A carte-de-visite portrait of the Earl of Caledon (1846-1898).

James Alexander was born on 11 July 1846, the son of James Du Pre Alexander, 3rd Earl of Caledon and his wife, Lady Jane née Grimston. He was styled Viscount Alexander until 1855, when his father died and, aged 9, he succeeded him as Earl of Caledon. Educated at Harrow and Christ Church, Oxford, he entered the army and gained the rank of Captain in the service of the 1st Life Guards. He saw action in 1882 during the Egyptian Campaign, by which time he had become a Major in the Royal Inniskilling Fusileers. In 1877 he was elected to sit in the House of Lords as a Representative Peer for Ireland.

On 9 October 1884 he married Lady Elizabeth Graham-Toler, daughter of the 3rd Earl of Norbury. The marriage produced four sons.

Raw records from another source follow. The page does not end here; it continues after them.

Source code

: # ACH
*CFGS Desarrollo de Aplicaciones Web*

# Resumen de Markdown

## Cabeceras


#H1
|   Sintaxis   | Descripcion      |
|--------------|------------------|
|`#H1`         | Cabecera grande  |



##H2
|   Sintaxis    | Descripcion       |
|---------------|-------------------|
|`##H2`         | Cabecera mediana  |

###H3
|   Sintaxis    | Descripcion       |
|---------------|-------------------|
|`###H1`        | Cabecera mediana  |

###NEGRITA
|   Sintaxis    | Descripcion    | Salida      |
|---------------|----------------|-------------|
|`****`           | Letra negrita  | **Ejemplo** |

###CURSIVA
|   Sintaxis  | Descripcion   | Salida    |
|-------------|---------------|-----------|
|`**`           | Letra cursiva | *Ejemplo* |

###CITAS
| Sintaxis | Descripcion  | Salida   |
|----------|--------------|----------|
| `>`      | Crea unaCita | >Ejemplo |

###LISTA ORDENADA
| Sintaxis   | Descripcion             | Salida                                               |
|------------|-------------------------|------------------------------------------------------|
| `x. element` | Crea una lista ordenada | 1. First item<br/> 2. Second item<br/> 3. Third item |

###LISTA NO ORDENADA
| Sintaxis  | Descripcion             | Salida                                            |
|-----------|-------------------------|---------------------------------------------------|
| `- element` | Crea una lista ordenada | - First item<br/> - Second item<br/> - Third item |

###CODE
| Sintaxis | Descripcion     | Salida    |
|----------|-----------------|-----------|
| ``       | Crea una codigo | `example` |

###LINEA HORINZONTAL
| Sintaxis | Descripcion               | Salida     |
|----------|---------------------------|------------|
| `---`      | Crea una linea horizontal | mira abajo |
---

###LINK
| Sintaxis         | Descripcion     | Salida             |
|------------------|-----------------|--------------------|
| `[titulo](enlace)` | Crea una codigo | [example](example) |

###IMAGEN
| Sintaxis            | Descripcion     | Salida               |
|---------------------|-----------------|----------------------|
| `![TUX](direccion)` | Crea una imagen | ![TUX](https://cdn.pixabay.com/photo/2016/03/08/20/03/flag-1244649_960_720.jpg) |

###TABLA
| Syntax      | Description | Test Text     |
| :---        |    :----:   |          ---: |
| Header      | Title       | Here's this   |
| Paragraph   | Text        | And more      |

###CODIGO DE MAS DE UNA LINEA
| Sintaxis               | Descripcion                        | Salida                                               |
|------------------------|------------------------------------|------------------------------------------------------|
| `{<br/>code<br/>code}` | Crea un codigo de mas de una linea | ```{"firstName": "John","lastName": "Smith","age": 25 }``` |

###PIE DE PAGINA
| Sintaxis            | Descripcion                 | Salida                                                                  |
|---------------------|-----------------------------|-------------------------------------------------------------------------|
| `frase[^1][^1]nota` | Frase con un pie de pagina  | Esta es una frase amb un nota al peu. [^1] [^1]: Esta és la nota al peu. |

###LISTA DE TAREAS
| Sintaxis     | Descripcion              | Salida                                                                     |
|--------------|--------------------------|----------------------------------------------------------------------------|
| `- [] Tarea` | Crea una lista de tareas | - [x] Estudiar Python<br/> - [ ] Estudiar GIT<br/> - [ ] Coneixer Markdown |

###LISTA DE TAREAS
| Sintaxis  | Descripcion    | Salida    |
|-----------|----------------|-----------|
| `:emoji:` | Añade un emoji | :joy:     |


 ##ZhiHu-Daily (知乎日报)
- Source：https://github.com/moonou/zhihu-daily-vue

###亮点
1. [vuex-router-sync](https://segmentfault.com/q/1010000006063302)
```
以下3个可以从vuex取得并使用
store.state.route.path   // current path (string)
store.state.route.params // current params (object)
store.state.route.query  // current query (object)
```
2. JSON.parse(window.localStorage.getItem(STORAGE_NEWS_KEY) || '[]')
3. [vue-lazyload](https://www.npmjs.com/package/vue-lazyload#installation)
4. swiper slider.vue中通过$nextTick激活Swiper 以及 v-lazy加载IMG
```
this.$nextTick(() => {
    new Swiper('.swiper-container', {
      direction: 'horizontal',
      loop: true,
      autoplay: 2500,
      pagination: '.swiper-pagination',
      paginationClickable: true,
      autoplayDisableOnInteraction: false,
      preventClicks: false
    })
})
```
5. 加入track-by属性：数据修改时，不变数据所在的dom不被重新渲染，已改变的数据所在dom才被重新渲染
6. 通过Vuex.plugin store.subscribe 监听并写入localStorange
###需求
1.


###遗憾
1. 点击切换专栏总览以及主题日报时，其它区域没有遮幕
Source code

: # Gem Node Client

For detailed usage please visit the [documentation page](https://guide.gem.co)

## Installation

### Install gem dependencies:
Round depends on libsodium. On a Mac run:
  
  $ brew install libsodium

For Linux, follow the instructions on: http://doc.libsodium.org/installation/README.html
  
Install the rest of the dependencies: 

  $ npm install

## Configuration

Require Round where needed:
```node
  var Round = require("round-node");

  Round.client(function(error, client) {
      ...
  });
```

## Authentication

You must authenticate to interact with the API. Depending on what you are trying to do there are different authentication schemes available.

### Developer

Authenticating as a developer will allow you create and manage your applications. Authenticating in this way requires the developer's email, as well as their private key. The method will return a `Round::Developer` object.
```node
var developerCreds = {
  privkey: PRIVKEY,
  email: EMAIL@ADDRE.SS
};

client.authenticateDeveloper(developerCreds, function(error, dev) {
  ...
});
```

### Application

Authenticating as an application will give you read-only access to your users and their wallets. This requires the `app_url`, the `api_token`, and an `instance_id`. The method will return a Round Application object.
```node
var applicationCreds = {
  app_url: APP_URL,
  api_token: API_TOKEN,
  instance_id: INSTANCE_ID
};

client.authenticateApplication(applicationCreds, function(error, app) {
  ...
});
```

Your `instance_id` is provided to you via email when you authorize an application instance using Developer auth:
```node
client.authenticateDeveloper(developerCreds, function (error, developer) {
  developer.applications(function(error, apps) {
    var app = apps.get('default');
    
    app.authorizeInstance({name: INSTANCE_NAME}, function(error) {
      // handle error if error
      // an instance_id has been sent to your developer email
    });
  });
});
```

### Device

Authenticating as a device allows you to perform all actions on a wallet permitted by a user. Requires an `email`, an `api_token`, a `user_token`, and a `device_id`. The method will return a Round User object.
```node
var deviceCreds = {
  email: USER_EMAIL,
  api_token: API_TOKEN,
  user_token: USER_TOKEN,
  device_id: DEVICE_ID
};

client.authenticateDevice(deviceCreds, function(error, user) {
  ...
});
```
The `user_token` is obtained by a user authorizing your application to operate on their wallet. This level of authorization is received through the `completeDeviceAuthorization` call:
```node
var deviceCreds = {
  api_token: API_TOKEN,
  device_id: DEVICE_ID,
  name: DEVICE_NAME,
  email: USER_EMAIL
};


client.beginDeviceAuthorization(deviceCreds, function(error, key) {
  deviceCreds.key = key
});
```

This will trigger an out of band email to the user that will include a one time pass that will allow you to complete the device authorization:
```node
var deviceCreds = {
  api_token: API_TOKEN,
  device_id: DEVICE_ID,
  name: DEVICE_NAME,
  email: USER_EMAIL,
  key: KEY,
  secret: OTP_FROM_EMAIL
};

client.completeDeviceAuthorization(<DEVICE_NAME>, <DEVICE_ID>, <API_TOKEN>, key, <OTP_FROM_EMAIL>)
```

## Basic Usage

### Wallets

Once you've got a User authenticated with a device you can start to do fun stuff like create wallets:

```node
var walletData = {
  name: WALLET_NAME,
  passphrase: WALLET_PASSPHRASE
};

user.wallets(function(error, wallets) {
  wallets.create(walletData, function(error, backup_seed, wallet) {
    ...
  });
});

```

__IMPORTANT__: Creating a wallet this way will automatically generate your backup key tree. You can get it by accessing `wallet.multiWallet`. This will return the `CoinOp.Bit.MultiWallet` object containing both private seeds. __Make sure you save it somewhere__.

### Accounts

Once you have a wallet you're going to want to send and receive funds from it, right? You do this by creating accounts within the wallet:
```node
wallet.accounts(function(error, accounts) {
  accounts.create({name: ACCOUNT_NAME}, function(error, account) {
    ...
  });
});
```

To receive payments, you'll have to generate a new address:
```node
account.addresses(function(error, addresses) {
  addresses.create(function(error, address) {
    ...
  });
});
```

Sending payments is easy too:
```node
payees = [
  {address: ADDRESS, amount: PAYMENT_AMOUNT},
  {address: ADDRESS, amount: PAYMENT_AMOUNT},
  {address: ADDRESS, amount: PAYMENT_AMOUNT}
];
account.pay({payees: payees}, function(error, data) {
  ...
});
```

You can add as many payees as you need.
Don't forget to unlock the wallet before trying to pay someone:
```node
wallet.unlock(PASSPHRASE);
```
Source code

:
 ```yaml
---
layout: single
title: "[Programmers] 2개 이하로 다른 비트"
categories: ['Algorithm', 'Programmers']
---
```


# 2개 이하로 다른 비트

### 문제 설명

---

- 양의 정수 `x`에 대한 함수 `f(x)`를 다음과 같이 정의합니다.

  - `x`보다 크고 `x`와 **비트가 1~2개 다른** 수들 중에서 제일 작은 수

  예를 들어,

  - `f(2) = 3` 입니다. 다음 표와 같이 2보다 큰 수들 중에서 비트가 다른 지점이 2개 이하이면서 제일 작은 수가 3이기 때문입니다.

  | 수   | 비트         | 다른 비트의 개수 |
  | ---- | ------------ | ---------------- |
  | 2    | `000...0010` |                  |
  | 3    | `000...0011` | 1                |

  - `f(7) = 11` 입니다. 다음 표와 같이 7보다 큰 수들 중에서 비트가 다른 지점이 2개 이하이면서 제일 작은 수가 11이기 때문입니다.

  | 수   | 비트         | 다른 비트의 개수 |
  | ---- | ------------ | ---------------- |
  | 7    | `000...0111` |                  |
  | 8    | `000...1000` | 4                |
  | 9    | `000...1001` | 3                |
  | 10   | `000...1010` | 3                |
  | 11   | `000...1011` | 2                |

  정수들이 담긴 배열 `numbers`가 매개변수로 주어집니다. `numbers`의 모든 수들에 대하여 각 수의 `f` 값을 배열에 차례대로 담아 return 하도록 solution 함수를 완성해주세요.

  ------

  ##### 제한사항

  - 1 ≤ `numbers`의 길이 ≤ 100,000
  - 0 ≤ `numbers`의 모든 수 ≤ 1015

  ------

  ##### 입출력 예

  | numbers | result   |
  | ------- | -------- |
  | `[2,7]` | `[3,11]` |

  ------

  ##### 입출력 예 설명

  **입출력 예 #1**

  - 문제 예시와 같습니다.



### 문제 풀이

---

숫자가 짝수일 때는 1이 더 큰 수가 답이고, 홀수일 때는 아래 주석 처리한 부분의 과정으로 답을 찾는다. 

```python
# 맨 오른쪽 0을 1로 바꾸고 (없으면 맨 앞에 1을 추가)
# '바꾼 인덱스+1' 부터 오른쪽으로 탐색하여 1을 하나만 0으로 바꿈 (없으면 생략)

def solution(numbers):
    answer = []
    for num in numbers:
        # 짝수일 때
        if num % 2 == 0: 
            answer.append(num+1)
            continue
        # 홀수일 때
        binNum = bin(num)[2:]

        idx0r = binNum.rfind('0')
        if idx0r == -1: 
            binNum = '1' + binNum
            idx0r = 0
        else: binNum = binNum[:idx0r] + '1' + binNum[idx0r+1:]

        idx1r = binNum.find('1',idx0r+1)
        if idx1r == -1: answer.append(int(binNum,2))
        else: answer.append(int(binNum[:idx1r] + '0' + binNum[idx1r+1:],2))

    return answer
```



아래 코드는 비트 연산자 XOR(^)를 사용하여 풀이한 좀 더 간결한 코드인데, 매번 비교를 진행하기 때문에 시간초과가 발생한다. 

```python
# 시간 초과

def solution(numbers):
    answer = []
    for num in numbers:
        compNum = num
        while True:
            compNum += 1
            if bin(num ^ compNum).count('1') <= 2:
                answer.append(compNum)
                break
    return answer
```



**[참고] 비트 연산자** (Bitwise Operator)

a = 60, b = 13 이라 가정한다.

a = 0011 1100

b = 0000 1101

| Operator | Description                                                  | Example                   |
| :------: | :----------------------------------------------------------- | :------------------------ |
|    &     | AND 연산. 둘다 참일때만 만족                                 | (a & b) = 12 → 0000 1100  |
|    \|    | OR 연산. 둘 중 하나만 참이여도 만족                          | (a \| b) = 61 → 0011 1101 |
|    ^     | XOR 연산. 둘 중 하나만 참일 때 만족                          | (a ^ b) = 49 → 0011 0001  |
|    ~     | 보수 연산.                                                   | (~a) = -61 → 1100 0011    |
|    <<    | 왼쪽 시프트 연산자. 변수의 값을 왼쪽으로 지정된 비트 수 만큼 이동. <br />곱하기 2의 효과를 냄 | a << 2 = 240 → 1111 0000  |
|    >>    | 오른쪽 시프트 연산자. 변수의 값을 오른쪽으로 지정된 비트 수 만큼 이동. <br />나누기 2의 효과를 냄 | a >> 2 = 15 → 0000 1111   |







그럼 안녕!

Writing about the Caledons' neighbours Sir John Leslie and his wife Constance, Mark Bence-Jones recounts an anecdote which gives some idea of the grandeur of the Caledons, as well as a glimpse of their private life. ‘As a grande dame, Lady Constance [Leslie] was surpassed by her much younger neighbour, the Countess of Caledon, who lived with her husband and four sons at Caledon, a magnificent Georgian house of which the demesne marched with that of Glaslough, though it was across the county boundary in Tyrone. Lady Constance, when she drove out in her carriage, had a liveried footman on the box; Lady Caledon had postillions in white buckskin breeches. Only once did Lady Caledon appear at a disadvantage; she turned up unexpectedly at Glaslough just before dinner in an evening dress and satin slippers, having walked all the way from Caledon after her husband had done something to offend her. She was welcomed by Lady Constance, given dinner and put into the best guest bedroom for the night. Next morning a contrite Lord Caledon came for her in a pony trap, waiting at the inner gate until she chose to join him.’ [Mark Bence-Jones, Life in An Irish Country House, 1996.]

Lord Caledon died on 27 April 1898 at the age of 51 in Curzon Street, Mayfair, London from blood poisoning and pneumonia. He was buried at Caledon in County Tyrone. Lady Caledon survived him by some forty years.

Photographed by Camille Silvy of London in 1860.